[Source information]

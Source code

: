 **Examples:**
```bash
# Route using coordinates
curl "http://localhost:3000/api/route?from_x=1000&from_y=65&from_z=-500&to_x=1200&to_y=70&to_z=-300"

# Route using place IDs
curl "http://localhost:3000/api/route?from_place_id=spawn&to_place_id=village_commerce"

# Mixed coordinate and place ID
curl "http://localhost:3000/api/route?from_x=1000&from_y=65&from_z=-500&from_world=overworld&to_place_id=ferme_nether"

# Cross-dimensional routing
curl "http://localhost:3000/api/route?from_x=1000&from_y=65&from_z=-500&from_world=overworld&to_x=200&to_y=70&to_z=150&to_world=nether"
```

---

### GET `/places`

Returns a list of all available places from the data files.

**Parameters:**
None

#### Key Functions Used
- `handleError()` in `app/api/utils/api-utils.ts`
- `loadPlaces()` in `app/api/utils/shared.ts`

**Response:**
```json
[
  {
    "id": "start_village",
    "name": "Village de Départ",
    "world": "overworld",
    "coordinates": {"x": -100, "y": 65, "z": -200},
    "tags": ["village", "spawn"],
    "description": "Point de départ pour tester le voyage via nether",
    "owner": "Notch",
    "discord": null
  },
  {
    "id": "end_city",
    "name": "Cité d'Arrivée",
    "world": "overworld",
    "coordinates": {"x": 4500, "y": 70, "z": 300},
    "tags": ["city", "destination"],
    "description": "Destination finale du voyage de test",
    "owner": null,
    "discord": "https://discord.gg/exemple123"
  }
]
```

[/Source information]

Problem requirements:
Your task is to transcribe each record faithfully and in full.

Exercise answer:
Source code

: **Examples:**
```bash
# Route using coordinates
curl "http://localhost:3000/api/route?from_x=1000&from_y=65&from_z=-500&to_x=1200&to_y=70&to_z=-300"

# Route using place IDs
curl "http://localhost:3000/api/route?from_place_id=spawn&to_place_id=village_commerce"

# Mixed coordinate and place ID
curl "http://localhost:3000/api/route?from_x=1000&from_y=65&from_z=-500&from_world=overworld&to_place_id=ferme_nether"

# Cross-dimensional routing
curl "http://localhost:3000/api/route?from_x=1000&from_y=65&from_z=-500&from_world=overworld&to_x=200&to_y=70&to_z=150&to_world=nether"
```

---

### GET `/places`

Returns a list of all available places from the data files.

**Parameters:**
None

#### Key Functions Used
- `handleError()` in `app/api/utils/api-utils.ts`
- `loadPlaces()` in `app/api/utils/shared.ts`

**Response:**
```json
[
  {
    "id": "start_village",
    "name": "Village de Départ",
    "world": "overworld",
    "coordinates": {"x": -100, "y": 65, "z": -200},
    "tags": ["village", "spawn"],
    "description": "Point de départ pour tester le voyage via nether",
    "owner": "Notch",
    "discord": null
  },
  {
    "id": "end_city",
    "name": "Cité d'Arrivée",
    "world": "overworld",
    "coordinates": {"x": 4500, "y": 70, "z": 300},
    "tags": ["city", "destination"],
    "description": "Destination finale du voyage de test",
    "owner": null,
    "discord": "https://discord.gg/exemple123"
  }
]
```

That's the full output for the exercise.